EXERCISE AIM:
Every line of the entries that holds the word "width" is to be copied.
-------- EXCERPTED RECORDS
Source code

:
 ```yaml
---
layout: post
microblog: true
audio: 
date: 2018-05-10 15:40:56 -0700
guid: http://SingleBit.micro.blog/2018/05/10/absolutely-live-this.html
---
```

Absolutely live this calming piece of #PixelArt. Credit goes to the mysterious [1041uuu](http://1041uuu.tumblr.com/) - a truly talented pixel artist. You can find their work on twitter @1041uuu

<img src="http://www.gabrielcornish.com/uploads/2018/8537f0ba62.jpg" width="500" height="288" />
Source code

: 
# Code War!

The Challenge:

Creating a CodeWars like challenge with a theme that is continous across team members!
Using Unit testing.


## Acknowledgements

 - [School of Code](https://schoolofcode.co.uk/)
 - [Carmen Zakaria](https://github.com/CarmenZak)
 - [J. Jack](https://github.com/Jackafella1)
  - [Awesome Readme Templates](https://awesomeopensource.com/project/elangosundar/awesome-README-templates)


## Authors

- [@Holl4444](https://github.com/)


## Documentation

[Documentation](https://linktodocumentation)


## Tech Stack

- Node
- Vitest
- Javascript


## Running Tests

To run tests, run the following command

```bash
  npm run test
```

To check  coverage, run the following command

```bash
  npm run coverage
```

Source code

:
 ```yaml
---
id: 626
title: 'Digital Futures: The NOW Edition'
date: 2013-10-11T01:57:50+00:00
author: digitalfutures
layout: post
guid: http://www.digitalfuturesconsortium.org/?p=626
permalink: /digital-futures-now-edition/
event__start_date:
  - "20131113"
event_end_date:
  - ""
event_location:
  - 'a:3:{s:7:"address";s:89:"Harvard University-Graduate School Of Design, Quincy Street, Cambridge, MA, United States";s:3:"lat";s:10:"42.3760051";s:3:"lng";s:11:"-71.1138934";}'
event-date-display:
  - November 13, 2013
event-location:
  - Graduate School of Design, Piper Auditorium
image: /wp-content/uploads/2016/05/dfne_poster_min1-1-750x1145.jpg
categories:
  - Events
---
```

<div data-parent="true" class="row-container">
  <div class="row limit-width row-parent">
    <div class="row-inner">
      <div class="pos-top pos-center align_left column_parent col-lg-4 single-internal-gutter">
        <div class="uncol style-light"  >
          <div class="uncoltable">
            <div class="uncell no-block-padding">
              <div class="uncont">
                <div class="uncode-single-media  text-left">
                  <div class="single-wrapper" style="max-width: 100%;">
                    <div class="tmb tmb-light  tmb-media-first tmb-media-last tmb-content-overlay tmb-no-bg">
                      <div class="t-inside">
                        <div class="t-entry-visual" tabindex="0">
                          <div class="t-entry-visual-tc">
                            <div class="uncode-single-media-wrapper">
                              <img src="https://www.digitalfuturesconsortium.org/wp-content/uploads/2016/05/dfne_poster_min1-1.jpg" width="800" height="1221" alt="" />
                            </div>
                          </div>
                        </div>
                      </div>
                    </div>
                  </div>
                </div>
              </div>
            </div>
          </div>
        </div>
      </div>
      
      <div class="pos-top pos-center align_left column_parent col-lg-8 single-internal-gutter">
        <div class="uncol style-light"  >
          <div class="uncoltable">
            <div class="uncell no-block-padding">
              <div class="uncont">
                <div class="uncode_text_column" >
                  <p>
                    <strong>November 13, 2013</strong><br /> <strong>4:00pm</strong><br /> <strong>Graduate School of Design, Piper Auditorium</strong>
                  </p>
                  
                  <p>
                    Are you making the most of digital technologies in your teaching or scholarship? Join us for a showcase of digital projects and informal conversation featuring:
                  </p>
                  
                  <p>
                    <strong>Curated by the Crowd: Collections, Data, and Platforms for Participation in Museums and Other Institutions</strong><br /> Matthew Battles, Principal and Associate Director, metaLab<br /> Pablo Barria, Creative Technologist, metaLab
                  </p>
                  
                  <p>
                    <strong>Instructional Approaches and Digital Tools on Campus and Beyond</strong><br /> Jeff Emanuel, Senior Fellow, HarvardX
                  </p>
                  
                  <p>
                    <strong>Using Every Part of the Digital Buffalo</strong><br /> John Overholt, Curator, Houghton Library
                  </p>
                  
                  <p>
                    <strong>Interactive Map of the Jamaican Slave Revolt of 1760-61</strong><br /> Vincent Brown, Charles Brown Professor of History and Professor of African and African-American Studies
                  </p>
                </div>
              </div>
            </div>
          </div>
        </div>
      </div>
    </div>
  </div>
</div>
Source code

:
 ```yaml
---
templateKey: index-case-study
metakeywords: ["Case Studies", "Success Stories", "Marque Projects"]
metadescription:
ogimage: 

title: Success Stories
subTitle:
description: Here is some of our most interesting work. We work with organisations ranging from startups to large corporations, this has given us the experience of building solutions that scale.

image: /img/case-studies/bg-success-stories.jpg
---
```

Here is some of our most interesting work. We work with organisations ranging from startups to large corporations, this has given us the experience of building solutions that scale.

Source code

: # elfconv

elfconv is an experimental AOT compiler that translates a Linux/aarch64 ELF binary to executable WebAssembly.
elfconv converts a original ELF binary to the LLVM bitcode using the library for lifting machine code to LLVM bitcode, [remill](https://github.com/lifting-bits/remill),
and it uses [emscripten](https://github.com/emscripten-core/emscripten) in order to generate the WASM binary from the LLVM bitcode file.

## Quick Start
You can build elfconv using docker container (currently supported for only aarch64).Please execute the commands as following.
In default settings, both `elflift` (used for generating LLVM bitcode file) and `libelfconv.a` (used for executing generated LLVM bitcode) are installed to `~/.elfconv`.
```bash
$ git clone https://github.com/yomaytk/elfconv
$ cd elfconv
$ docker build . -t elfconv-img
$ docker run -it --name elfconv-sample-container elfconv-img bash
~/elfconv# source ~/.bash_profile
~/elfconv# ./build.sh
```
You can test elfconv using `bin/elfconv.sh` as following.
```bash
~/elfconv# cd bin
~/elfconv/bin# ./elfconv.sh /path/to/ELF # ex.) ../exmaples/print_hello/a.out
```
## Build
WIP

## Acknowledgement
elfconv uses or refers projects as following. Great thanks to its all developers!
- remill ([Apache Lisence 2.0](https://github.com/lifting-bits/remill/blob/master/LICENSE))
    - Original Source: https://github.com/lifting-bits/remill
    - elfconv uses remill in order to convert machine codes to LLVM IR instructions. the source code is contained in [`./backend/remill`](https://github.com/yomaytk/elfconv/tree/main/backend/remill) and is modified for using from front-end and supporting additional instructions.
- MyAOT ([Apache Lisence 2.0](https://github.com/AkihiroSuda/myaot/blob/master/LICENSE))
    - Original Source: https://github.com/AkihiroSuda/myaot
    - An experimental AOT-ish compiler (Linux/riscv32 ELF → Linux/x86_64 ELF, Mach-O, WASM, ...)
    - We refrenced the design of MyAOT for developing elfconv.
----------------
SOLUTION TO THE EXERCISE:
<img src="http://www.gabrielcornish.com/uploads/2018/8537f0ba62.jpg" width="500" height="288" />
  <div class="row limit-width row-parent">
                  <div class="single-wrapper" style="max-width: 100%;">
                              <img src="https://www.digitalfuturesconsortium.org/wp-content/uploads/2016/05/dfne_poster_min1-1.jpg" width="800" height="1221" alt="" />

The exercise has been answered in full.